10.3 Each filter shall be equilibrated in the conditioning
environment in accordance with the requirements specified in section
8.2.
10.4 Following equilibration, each filter shall be weighed in
accordance with the requirements specified in section 8 and the
presampling weight recorded with the filter identification number.
10.5 A numbered and preweighed filter shall be installed in the
sampler following the instructions provided in the sampler operation
or instruction manual.
10.6 The sampler shall be checked and prepared for sample
collection in accordance with instructions provided in the sampler
operation or instruction manual and with the specific quality
assurance program established for the sampler by the user.
10.7 The sampler's timer shall be set to start the sample
collection at the beginning of the desired sample period and stop
the sample collection 24 hours later.
10.8 Information related to the sample collection (site
location or identification number, sample date, filter
identification number, and sampler model and serial number) shall be
recorded and, if appropriate, entered into the sampler.
10.9 The sampler shall be allowed to collect the PM 2.5
sample during the set 24-hour time period.
10.10 Within 96 hours of the end of the sample collection
period, the filter, while still contained in the filter cassette,
shall be carefully removed from the sampler, following the procedure
provided in the sampler operation or instruction manual and the
quality assurance program, and placed in a protective container. The
protective container shall hold the filter cassette securely. The
cover shall not come in contact with the filter's surfaces. The
protective container shall be made of metal and contain no loose
material that could be transferred to the filter. (See reference 2
for additional information.)
10.11 The total sample volume in actual m ^{3 for the
sampling period and the elapsed sample time shall be obtained from
the sampler and recorded in accordance with the instructions
provided in the sampler operation or instruction manual. All sampler
warning flag indications and other information required by the local
quality assurance program shall also be recorded.
10.12 All factors related to the validity or representativeness
of the sample, such as sampler tampering or malfunctions, unusual
meteorological conditions, construction activity, fires or dust
storms, etc. shall be recorded as required by the local quality
assurance program.
10.13 After retrieval from the sampler, the exposed filter
containing the PM2.5 sample should be transported to the filter
conditioning environment as soon as possible--ideally within 24
hours--for equilibration and subsequent weighing.

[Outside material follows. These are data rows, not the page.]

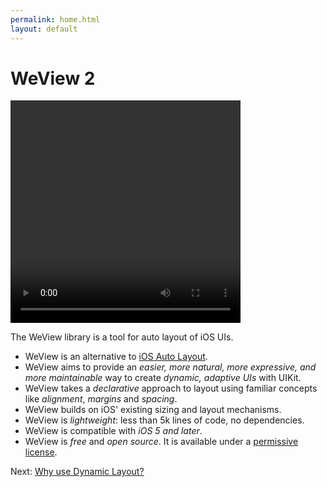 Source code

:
 ```yaml
---
permalink: home.html
layout: default
---
```


# WeView 2


<!-- TEMPLATE START -->

<video WIDTH="368" HEIGHT="356" AUTOPLAY="true" controls="true" LOOP="true" class="embedded_video" >
<source src="videos/video-7F14AE72-D134-4AE9-AF33-87A3FC766838-27545-00023D38783F7606.mp4" type="video/mp4" />
<source src="videos/video-7F14AE72-D134-4AE9-AF33-87A3FC766838-27545-00023D38783F7606.webm" type="video/webm" />
</video>

The WeView library is a tool for auto layout of iOS UIs.

* WeView is an alternative to [iOS Auto Layout](https://developer.apple.com/library/ios/documentation/UserExperience/Conceptual/AutolayoutPG/Articles/Introduction.html).
* WeView aims to provide an _easier, more natural, more expressive, and more maintainable_ way to create _dynamic, adaptive UIs_ with UIKit.
* WeView takes a _declarative_ approach to layout using familiar concepts like _alignment_, _margins_ and _spacing_.
* WeView builds on iOS' existing sizing and layout mechanisms.  
* WeView is _lightweight_: less than 5k lines of code, no dependencies.
* WeView is compatible with _iOS 5 and later_.
* WeView is _free_ and _open source_. It is available under a [permissive license](License.html).

<!-- TEMPLATE END -->

<p class="nextLink">Next:  <a href="whyAutolayout.html">Why use Dynamic Layout?</a></p> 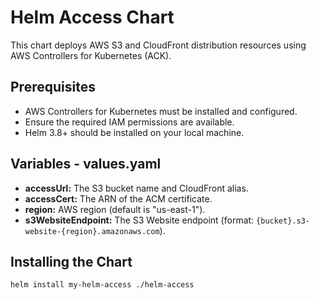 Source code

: # Helm Access Chart

This chart deploys AWS S3 and CloudFront distribution resources using AWS Controllers for Kubernetes (ACK).

## Prerequisites

- AWS Controllers for Kubernetes must be installed and configured.
- Ensure the required IAM permissions are available.
- Helm 3.8+ should be installed on your local machine.

## Variables - values.yaml

- **accessUrl:** The S3 bucket name and CloudFront alias.
- **accessCert:** The ARN of the ACM certificate.
- **region:** AWS region (default is "us-east-1").
- **s3WebsiteEndpoint:** The S3 Website endpoint (format: `{bucket}.s3-website-{region}.amazonaws.com`).

## Installing the Chart

```bash
helm install my-helm-access ./helm-access
```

During the period
between filter retrieval

[[Page 65683]]

from the sampler and the start of the conditioning or equilibration,
the filter shall not be exposed to temperatures over 32 deg.C.
10.14 The exposed filter containing the PM2.5 sample shall
be re-equilibrated in the conditioning environment in accordance
with the requirements specified in section 8.2.
10.15 The filter shall be reweighed immediately after
equilibration in accordance with the requirements specified in
section 8, and the postsampling weight shall be recorded with the
filter identification number.
10.16 The PM2.5 concentration shall be calculated as
specified in section 12.
10.17 Filter archiving. Following the post-sampling weighing or
other non-destructive analysis, air pollution control agencies shall
archive all routinely collected PM2.5 filter samples from all
SLAMS sites, as well as appropriate, associated laboratory and field
blanks and other quality assurance replicate samples, for a period
of not less than 1 year after collection. All PM2.5 filters
from core NAMS sites shall be archived for a period of not less than
5 years after collection. These archived filters shall be made
available for supplemental analyses at the request of the EPA or to
provide information to State and local agencies on the composition
and trends for PM2.5. Archived filter samples shall be stored
in clean, dust-proof, covered containers at a temperature of 4
3 deg.C; see Reference 2 for additional guidance.

11.0 Sampler Maintenance

The sampler shall be maintained as described by the sampler's
manufacturer in the sampler-specific operation or instruction manual
required under section 7.4.18 and in accordance with the specific
quality assurance program developed and established by the user
based on applicable supplementary guidance provided in Reference 2.
12.0 Calculations.
12.1 The PM2.5 concentration is calculated as:

PM2.5 = (Wf-Wi)/Va

Where:

PM2.5 = mass concentration of PM2.5, g/
m^{3;
Wf, Wi = final and initial weights, respectively, of
the filter used to collect the PM2.5 particle sample,
g;
V a = total air volume sampled in actual volume units, as
provided by the sampler, m^{3.

Note: Total sample time must be between 1380 and 1500 minutes
(23 and 25 hrs) for a fully valid PM 2.5 sample; however, see
also section 3.3.

13.0 References

1. Quality Assurance Handbook for Air Pollution Measurement
Systems, Volume I, Principles. EPA/600/R-94/038a, April 1994.
Available from CERI, ORD Publications, U.S. Environmental Protection
Agency, 26 West Martin Luther King Drive, Cincinnati, Ohio 45268.
2. Quality Assurance Handbook for Air Pollution Measurement
Systems, Volume II, Ambient Air Specific Methods (Interim Edition),
section 2.12. EPA/600/R-94/038b, April 1994. Available from CERI,
ORD Publications, U.S. Environmental Protection Agency, 26 West
Martin Luther King Drive, Cincinnati, Ohio 45268. [Section 2.12 is
currently under development and will not be available from the
previous address until it is published as an addition to EPA/600/R-
94/038b. Prepublication draft copies of section 2.12 will be
available from Department E (MD-77B), U. S. EPA, Research Triangle
Park, NC 27711 or from the contact identified at the beginning of
this proposed rule].
3. Military standard specification (mil. spec.) 8625F, Type II,
Class 1 as listed in Department of Defense Index of Specifications
and Standards (DODISS), available from DODSSP-Customer Service,
Standardization Documents Order Desk, 700 Robbins Avenue, Building
4D, Philadelphia, PA 1911-5094.

14.0 Figures

Figures L-1 through L-30 are included as part of this appendix
L.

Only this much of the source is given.